## Work order
Find the lines below holding the word "Dispatcher" and copy each of them.

Saved data entries:

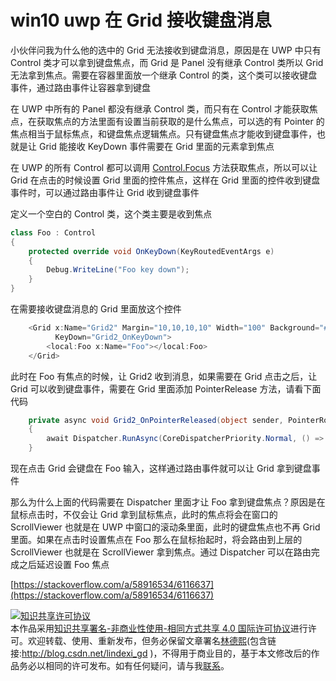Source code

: 
# win10 uwp 在 Grid 接收键盘消息

小伙伴问我为什么他的选中的 Grid 无法接收到键盘消息，原因是在 UWP 中只有 Control 类才可以拿到键盘焦点，而 Grid 是 Panel 没有继承 Control 类所以 Grid 无法拿到焦点。需要在容器里面放一个继承 Control 的类，这个类可以接收键盘事件，通过路由事件让容器拿到键盘

<!--more-->


<!-- csdn -->

在 UWP 中所有的 Panel 都没有继承 Control 类，而只有在 Control 才能获取焦点，在获取焦点的方法里面有设置当前获取的是什么焦点，可以选的有 Pointer 的焦点相当于鼠标焦点，和键盘焦点逻辑焦点。只有键盘焦点才能收到键盘事件，也就是让 Grid 能接收 KeyDown 事件需要在 Grid 里面的元素拿到焦点

在 UWP 的所有 Control 都可以调用 [Control.Focus](https://docs.microsoft.com/en-us/uwp/api/windows.ui.xaml.controls.control.focus ) 方法获取焦点，所以可以让 Grid 在点击的时候设置 Grid 里面的控件焦点，这样在 Grid 里面的控件收到键盘事件时，可以通过路由事件让 Grid 收到键盘事件

定义一个空白的 Control 类，这个类主要是收到焦点

```csharp
class Foo : Control
{
    protected override void OnKeyDown(KeyRoutedEventArgs e)
    {
        Debug.WriteLine("Foo key down");
    }
}
```

在需要接收键盘消息的 Grid 里面放这个控件

```csharp
    <Grid x:Name="Grid2" Margin="10,10,10,10" Width="100" Background="#565656" HorizontalAlignment="Right" 
          KeyDown="Grid2_OnKeyDown">
        <local:Foo x:Name="Foo"></local:Foo>
    </Grid>
```

此时在 Foo 有焦点的时候，让 Grid2 收到消息，如果需要在 Grid 点击之后，让 Grid 可以收到键盘事件，需要在 Grid 里面添加 PointerRelease 方法，请看下面代码

```csharp
    private async void Grid2_OnPointerReleased(object sender, PointerRoutedEventArgs e)
    {
        await Dispatcher.RunAsync(CoreDispatcherPriority.Normal, () => { Foo.Focus(FocusState.Keyboard); });
    }
```

现在点击 Grid 会键盘在 Foo 输入，这样通过路由事件就可以让 Grid 拿到键盘事件

那么为什么上面的代码需要在 Dispatcher 里面才让 Foo 拿到键盘焦点？原因是在鼠标点击时，不仅会让 Grid 拿到鼠标焦点，此时的焦点将会在窗口的 ScrollViewer 也就是在 UWP 中窗口的滚动条里面，此时的键盘焦点也不再 Grid 里面。如果在点击时设置焦点在 Foo 那么在鼠标抬起时，将会路由到上层的 ScrollViewer 也就是在 ScrollViewer 拿到焦点。通过 Dispatcher 可以在路由完成之后延迟设置 Foo 焦点

[https://stackoverflow.com/a/58916534/6116637](https://stackoverflow.com/a/58916534/6116637)





<a rel="license" href="http://creativecommons.org/licenses/by-nc-sa/4.0/"><img alt="知识共享许可协议" style="border-width:0" src="https://licensebuttons.net/l/by-nc-sa/4.0/88x31.png" /></a><br />本作品采用<a rel="license" href="http://creativecommons.org/licenses/by-nc-sa/4.0/">知识共享署名-非商业性使用-相同方式共享 4.0 国际许可协议</a>进行许可。欢迎转载、使用、重新发布，但务必保留文章署名[林德熙](http://blog.csdn.net/lindexi_gd)(包含链接:http://blog.csdn.net/lindexi_gd )，不得用于商业目的，基于本文修改后的作品务必以相同的许可发布。如有任何疑问，请与我[联系](mailto:lindexi_gd@163.com)。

## Your solution
        await Dispatcher.RunAsync(CoreDispatcherPriority.Normal, () => { Foo.Focus(FocusState.Keyboard); });
那么为什么上面的代码需要在 Dispatcher 里面才让 Foo 拿到键盘焦点？原因是在鼠标点击时，不仅会让 Grid 拿到鼠标焦点，此时的焦点将会在窗口的 ScrollViewer 也就是在 UWP 中窗口的滚动条里面，此时的键盘焦点也不再 Grid 里面。如果在点击时设置焦点在 Foo 那么在鼠标抬起时，将会路由到上层的 ScrollViewer 也就是在 ScrollViewer 拿到焦点。通过 Dispatcher 可以在路由完成之后延迟设置 Foo 焦点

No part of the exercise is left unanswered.